→ Directions
Transcribe the rest of the listing below, starting with the line that contains "Get all comments" and ending with the last line, exactly as written.

*** Record set ***

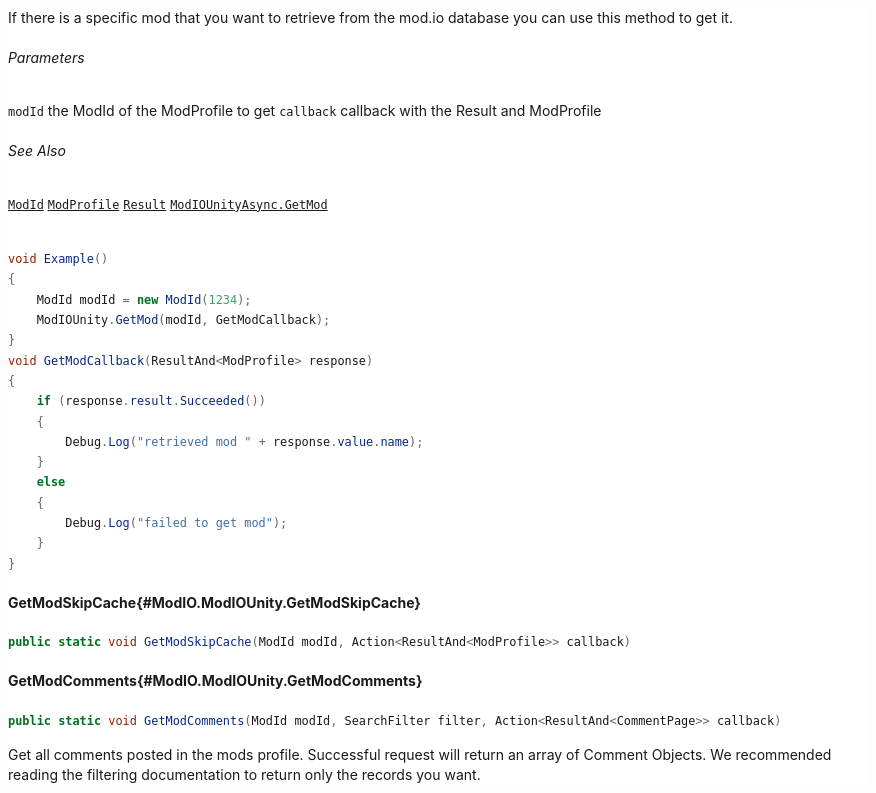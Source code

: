 
If there is a specific mod that you want to retrieve from the mod.io database you can
use this method to get it.


###### Parameters

`modId` the ModId of the ModProfile to get
`callback` callback with the Result and ModProfile

###### See Also

[`ModId`](#ModIO.ModId)
[`ModProfile`](#ModIO.ModIOUnity.CreateModProfile)
[`Result`](#ModIO.ResultAnd)
[`ModIOUnityAsync.GetMod`](#ModIO.ModIOUnityAsync.GetMods)
```csharp

void Example()
{
    ModId modId = new ModId(1234);
    ModIOUnity.GetMod(modId, GetModCallback);
}
void GetModCallback(ResultAnd<ModProfile> response)
{
    if (response.result.Succeeded())
    {
        Debug.Log("retrieved mod " + response.value.name);
    }
    else
    {
        Debug.Log("failed to get mod");
    }
}

```



#### GetModSkipCache{#ModIO.ModIOUnity.GetModSkipCache}

```csharp
public static void GetModSkipCache(ModId modId, Action<ResultAnd<ModProfile>> callback)
```


#### GetModComments{#ModIO.ModIOUnity.GetModComments}

```csharp
public static void GetModComments(ModId modId, SearchFilter filter, Action<ResultAnd<CommentPage>> callback)
```

Get all comments posted in the mods profile. Successful request will return an array of
Comment Objects. We recommended reading the filtering documentation to return only the
records you want.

***

→ Result
Get all comments posted in the mods profile. Successful request will return an array of
Comment Objects. We recommended reading the filtering documentation to return only the
records you want.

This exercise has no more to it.